Where Sun and AMD seem to want to collaborate the most is on the HyperTransport interconnect. Sun's own "WildCat" Sun Fire Link interconnect is very similar to HyperTransport, and the two could probably help each other a lot in this area to build more scalable commercial systems and more powerful HPC parallel systems.
For now, says Knox, Sun will continue to sell its Sun Fire V60x and V65x two-way rack-mounted Xeon DP servers because some customers have standardized on the boxes. He absolutely stepped on the idea that Sun might launch future Pentium 4 or Xeon boxes. For Sun, it seems, X86 architecture now means AMD Opteron.
As for software, the 32-bit version of Solaris will run on the Opteron processors right now, since Opterons support both 32-bit and 64-bit processing concurrently on the same chip. An early adopter version of the 64-bit version of Solaris for the Opteron will be available in the April to May 2004 timeframe through the Solaris Express preview method that Sun has been using since the late summer to preview Solaris 10 features on Sparc and X86 platforms. General availability of Solaris for Opterons is slated for August. This might mean that Sun is moving up the Solaris 10 announcement, which was expected in October 2004. Logically, the Opteron-based servers should be equipped with Solaris 10, not the current Solaris 9. All Sun will say right now is that the Solaris running on the Sparcs and Opterons at that time will be "bug for bug, feature for feature" compatible.

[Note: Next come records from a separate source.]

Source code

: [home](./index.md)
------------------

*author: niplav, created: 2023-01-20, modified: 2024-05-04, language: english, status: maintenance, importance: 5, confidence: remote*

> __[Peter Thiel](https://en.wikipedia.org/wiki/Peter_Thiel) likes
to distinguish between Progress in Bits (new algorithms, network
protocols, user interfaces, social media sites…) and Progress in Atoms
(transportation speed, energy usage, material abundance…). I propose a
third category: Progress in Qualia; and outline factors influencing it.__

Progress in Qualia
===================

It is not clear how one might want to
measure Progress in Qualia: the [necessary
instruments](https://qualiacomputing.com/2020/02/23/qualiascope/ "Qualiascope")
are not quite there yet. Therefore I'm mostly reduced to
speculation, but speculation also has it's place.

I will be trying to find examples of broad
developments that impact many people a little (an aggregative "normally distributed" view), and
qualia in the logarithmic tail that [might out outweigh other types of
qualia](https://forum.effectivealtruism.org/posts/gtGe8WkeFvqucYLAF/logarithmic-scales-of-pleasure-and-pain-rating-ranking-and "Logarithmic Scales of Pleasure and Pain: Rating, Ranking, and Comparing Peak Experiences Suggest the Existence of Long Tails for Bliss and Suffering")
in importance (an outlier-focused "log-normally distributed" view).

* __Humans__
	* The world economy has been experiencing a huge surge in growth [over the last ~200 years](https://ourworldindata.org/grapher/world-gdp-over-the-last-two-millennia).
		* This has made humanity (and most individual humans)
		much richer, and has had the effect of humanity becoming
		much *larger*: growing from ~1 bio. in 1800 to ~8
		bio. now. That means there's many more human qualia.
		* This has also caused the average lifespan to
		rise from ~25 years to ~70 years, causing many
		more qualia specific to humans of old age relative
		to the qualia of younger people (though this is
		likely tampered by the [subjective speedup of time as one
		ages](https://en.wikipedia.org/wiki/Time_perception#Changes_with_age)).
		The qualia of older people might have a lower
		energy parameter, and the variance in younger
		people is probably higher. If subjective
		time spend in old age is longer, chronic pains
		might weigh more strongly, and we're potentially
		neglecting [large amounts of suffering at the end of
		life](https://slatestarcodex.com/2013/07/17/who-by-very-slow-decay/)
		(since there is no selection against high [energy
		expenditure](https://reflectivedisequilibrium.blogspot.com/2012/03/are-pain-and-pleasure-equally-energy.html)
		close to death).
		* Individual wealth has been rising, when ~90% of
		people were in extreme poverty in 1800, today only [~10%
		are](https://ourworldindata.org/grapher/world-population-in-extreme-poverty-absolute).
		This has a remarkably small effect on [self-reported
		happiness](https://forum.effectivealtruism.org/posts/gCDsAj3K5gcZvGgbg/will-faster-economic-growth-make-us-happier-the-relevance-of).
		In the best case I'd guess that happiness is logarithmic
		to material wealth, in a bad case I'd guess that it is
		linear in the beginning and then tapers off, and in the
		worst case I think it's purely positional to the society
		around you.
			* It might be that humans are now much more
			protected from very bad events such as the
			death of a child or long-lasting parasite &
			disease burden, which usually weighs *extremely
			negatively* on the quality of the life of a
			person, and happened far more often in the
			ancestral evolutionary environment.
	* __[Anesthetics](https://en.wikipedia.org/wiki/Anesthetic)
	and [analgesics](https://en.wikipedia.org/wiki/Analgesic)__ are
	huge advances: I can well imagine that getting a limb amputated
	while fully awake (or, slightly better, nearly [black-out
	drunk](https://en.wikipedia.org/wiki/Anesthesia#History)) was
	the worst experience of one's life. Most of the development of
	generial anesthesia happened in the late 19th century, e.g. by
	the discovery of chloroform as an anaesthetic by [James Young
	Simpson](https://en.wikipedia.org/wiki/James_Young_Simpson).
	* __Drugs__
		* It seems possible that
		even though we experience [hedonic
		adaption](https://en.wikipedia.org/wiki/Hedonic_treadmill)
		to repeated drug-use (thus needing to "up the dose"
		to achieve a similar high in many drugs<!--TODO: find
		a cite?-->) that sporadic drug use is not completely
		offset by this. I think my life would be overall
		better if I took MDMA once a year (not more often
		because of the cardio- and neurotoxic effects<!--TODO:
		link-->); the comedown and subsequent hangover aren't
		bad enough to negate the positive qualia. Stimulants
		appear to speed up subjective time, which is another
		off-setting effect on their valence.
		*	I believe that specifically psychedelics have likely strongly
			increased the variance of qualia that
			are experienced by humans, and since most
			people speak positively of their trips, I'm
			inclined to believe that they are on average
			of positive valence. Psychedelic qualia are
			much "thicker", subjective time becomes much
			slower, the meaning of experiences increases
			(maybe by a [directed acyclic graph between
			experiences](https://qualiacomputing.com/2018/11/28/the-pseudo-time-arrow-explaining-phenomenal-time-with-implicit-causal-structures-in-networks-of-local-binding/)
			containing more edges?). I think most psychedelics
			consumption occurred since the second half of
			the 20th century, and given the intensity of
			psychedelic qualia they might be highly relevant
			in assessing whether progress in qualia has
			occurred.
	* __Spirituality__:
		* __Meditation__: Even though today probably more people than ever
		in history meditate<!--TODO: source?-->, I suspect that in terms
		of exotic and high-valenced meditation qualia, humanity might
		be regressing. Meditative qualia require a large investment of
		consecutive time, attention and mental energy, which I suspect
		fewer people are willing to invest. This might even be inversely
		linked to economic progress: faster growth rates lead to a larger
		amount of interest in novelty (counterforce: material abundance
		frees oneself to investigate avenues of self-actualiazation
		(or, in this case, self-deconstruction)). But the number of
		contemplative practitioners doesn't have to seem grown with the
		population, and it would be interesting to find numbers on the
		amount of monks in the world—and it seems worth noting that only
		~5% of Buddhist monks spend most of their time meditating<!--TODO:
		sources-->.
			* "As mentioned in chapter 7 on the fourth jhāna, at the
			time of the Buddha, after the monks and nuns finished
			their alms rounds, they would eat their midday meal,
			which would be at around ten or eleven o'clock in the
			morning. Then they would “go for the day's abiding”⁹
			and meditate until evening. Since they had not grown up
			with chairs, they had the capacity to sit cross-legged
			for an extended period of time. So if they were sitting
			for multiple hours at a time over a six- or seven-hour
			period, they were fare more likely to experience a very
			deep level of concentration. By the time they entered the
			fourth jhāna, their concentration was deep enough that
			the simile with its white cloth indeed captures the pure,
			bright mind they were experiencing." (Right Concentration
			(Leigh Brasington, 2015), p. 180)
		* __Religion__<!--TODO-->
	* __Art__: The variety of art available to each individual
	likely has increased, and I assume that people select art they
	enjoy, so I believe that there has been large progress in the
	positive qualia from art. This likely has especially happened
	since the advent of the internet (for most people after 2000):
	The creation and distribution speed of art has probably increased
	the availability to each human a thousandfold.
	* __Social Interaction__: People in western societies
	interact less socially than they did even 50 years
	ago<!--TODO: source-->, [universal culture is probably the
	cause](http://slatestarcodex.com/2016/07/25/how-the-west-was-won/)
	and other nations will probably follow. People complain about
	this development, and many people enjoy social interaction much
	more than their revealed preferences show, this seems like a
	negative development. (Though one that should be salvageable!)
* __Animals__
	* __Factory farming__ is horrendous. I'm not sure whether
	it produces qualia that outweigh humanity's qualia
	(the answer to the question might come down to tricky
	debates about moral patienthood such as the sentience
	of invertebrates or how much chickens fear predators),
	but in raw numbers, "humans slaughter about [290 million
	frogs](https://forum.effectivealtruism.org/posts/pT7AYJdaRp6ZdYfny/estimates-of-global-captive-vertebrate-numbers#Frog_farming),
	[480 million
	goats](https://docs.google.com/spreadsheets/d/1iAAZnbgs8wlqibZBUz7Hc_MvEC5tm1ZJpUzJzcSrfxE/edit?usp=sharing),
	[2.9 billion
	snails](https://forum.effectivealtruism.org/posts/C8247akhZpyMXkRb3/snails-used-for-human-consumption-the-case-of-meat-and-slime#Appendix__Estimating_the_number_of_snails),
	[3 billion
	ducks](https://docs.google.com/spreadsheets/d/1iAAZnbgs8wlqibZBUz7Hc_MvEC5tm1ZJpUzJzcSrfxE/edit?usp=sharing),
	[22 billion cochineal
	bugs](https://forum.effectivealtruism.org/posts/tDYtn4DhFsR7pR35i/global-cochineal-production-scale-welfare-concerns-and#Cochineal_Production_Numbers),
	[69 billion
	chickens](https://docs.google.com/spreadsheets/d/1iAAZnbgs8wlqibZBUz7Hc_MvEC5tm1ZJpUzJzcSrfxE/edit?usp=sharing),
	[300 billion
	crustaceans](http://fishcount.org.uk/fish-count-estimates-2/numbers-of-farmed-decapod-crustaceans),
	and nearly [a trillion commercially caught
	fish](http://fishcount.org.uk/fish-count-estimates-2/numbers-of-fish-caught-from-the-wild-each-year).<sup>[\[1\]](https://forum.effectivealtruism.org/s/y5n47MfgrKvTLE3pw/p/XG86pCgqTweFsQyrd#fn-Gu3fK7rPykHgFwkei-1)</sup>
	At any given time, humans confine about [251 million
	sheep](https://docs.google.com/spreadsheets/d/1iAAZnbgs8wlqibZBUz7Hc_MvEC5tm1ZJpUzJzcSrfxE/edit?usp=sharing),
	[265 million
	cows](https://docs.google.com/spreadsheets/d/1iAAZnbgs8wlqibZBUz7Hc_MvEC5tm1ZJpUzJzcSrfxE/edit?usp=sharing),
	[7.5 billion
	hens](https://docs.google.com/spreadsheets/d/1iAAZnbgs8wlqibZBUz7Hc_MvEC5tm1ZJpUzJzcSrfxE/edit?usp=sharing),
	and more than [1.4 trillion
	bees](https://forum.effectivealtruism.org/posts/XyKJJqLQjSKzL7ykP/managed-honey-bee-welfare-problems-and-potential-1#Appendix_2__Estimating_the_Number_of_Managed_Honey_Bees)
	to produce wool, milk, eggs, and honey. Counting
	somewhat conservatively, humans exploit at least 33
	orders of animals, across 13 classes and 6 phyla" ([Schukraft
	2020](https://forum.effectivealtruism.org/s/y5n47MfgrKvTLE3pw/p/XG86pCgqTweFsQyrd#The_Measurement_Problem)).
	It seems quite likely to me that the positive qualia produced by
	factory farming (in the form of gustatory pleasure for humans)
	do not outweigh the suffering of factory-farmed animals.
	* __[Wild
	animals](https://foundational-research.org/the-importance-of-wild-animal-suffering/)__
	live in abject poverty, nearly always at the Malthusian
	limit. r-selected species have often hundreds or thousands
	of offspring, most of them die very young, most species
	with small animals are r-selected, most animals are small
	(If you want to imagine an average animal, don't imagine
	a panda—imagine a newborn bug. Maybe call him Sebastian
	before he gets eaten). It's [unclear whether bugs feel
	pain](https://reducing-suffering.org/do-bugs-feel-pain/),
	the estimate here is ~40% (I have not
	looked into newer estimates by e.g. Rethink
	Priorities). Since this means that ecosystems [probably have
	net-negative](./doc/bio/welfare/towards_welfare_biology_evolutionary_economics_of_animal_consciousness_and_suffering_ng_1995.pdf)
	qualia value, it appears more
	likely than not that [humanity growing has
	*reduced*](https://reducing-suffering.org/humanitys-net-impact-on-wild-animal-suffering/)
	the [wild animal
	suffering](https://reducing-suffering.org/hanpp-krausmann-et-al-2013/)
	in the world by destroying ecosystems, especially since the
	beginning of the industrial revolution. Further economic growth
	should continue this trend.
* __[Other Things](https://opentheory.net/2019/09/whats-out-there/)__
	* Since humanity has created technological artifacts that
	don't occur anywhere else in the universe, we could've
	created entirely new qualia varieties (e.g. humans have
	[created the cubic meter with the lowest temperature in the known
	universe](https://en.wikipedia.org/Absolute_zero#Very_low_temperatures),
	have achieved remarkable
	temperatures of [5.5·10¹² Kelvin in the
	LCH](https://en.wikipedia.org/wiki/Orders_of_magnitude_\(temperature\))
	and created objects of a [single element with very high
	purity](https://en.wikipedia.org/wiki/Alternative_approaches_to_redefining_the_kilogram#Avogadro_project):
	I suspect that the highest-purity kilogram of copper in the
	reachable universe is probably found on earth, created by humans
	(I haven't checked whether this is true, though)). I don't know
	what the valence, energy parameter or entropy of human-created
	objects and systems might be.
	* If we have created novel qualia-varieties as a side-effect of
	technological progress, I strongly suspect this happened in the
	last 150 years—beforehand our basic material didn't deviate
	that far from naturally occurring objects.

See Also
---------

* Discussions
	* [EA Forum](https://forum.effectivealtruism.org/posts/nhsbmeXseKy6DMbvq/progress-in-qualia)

The Sun Fire Opteron servers will be able to support Linux operating systems from Red Hat or SuSE, according to Knox, who refused to answer a question about whether or not these machines will run Windows. In theory, of course, these Sun boxes, like the V60x and V65x, can run Windows. But Sun is all about Solaris and Linux.
Now, Sun has to line up the Solaris ISVs to get behind Solaris-Opteron platforms. Both companies are dedicating money and people to do this, as well as co-marketing money to push the resulting products. Oracle, SAP, BEA Systems, Cadence Design Systems, Computer Associates, and a handful of other ISVs have endorsed the future Sun-AMD platforms. Sun and AMD have made a developers resource kit available to ISVs so they can get to work porting their applications to the future platform.